The trial will be closely watched by Indigenous groups, environmental advocates and international observers as a test of whether Peru can curb violence linked to illegal deforestation and drug trafficking in the Amazon, where community leaders who defend forests and land rights often face threats with little protection and few cases ever reach court.
“My father was deeply committed to his territory and his community,” said 30-year-old Kevin Arnol Inuma. “Being a real environmental defender requires a lot of sacrifice – walking through the forest, in sun and rain, and exposing yourself to danger.”
Kevin said his father – who was from Santa Rosillo de Yanayacu, in Peru’s northern Amazonian region of San Martín – had received repeated threats for opposing illegal activities and was aware of the risks.
“He used to tell us that one day they might kill him and that we should be prepared,” he said.
The killing of Inuma followed years of threats and official warnings that went unheeded, according to Cristina Gavancho, a lawyer with the Lima-based Instituto de Defensa Legal, which has accompanied Indigenous organisations and victims’ families since the killing.
Prosecutors allege that the suspects, believed to have been illegal loggers, targeted Inuma because of his role in defending Indigenous land and reporting illegal activities to authorities.
The attack took place while Inuma was travelling by boat along a river route used to reach his community. He was shot during the ambush and fell into the river. Another community member was injured and survived.
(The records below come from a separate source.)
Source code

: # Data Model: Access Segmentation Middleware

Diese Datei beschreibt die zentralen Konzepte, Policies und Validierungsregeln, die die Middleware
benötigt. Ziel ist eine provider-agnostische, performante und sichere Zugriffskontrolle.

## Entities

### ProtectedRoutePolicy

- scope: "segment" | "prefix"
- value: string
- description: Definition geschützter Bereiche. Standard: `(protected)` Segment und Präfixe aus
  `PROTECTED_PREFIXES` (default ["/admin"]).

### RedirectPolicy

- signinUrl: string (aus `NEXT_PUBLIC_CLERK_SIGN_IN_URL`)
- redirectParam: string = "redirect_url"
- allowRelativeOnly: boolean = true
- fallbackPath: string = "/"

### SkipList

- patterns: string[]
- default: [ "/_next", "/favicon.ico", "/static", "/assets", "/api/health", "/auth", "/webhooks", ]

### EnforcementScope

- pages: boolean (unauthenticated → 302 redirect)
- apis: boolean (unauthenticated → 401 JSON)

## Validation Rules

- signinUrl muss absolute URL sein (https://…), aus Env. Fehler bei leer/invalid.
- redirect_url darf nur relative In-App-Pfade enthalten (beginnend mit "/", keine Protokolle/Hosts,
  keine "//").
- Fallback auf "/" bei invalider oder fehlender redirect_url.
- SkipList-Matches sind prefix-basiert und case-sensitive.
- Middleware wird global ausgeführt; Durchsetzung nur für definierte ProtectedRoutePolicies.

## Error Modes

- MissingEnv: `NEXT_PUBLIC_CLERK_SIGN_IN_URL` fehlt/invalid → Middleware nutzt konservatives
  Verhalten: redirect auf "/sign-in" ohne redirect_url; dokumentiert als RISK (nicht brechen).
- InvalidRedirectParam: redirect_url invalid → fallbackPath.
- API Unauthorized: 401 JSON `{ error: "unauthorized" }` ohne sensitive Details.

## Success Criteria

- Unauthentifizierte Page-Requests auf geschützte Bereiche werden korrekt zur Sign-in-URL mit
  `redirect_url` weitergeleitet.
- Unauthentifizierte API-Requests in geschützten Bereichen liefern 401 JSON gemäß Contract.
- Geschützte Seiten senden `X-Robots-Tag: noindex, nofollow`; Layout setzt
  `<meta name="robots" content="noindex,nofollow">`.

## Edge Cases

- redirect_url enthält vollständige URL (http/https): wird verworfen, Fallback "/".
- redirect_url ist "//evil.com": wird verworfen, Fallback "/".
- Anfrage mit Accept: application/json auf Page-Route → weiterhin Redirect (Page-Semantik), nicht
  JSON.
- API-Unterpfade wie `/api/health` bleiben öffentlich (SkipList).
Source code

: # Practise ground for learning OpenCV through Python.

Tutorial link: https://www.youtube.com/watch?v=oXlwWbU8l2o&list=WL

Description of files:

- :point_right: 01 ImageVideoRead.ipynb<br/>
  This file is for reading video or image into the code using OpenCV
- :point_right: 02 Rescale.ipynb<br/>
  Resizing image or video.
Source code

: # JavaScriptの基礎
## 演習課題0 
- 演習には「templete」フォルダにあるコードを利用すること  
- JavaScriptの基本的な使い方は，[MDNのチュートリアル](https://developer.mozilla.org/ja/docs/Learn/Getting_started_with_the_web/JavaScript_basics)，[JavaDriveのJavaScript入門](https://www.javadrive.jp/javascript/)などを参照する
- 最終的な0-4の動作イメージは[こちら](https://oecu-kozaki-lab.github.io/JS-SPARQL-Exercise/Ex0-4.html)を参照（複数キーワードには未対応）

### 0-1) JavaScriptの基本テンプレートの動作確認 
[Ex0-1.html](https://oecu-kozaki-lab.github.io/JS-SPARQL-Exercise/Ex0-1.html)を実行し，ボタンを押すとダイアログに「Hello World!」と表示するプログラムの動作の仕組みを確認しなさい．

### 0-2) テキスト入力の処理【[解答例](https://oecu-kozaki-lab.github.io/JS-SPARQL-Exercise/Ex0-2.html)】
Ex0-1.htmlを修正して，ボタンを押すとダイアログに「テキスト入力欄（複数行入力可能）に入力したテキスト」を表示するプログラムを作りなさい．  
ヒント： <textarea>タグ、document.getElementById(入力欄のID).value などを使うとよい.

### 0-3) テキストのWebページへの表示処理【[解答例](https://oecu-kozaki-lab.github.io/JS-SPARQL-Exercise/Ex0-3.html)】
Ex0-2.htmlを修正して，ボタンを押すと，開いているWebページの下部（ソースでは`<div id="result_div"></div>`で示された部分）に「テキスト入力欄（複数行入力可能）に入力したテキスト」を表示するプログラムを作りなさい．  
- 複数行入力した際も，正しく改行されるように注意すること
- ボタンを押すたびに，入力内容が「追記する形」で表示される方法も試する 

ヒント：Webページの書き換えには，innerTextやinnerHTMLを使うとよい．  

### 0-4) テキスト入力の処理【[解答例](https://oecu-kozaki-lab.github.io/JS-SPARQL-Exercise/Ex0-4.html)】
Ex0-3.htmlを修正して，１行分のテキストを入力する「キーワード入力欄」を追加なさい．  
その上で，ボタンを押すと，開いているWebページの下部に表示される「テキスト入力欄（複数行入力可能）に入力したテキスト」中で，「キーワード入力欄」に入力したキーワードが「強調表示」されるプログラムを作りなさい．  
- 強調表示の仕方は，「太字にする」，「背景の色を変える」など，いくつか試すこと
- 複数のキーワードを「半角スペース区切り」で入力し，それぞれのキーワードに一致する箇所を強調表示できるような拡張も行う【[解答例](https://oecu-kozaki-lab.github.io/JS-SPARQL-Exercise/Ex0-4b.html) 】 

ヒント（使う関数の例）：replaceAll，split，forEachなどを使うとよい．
Five of the six suspects originally charged will face trial. A sixth suspect was killed in an attempted arrest last year during which he attacked police officers with a machete, Gavancho said.
Prosecutors say they have built a strong case, including forensic gunshot-residue tests and witness testimony placing the accused at the scene around the time of the killing. Investigators have also linked the suspects to individuals whom Inuma had repeatedly reported to authorities for illegal logging and drug trafficking.
If the court were to hand down life sentences, Gavancho said, it would mark an unprecedented outcome in Peru over the killing of an Indigenous environmental defender. Advocates say a ruling of that kind could send a strong signal that such crimes will no longer go unpunished in Peru and farther afield in Latin America.
While high-profile killings of environmental defenders in countries such as Brazil, Honduras and the Philippines have led to arrests and prosecutions, advocates say these cases have seldom resulted in outcomes seen as setting lasting precedents. The 2022 killing in Brazil of the British journalist Dom Phillips and the Indigenous expert Bruno Pereira led to multiple charges but has yet to yield a ruling widely considered as precedent-setting.
Legal experts say the Peruvian case could mark a rare break from what is viewed as widespread impunity over attacks on Indigenous environmental defenders.
Gavancho said: “This case is significant because it is the opportunity that the Peruvian state has to establish an exemplary sanction.”
At least 35 Indigenous defenders have been killed in Peru over the past decade, according to Indigenous organisations and human rights groups, including Global Witness.
The case has also drawn attention to the failure of Peru’s system for protecting environmental and Indigenous defenders. Inuma had been granted a security detail under a state protection mechanism created in 2021, but those measures were never implemented.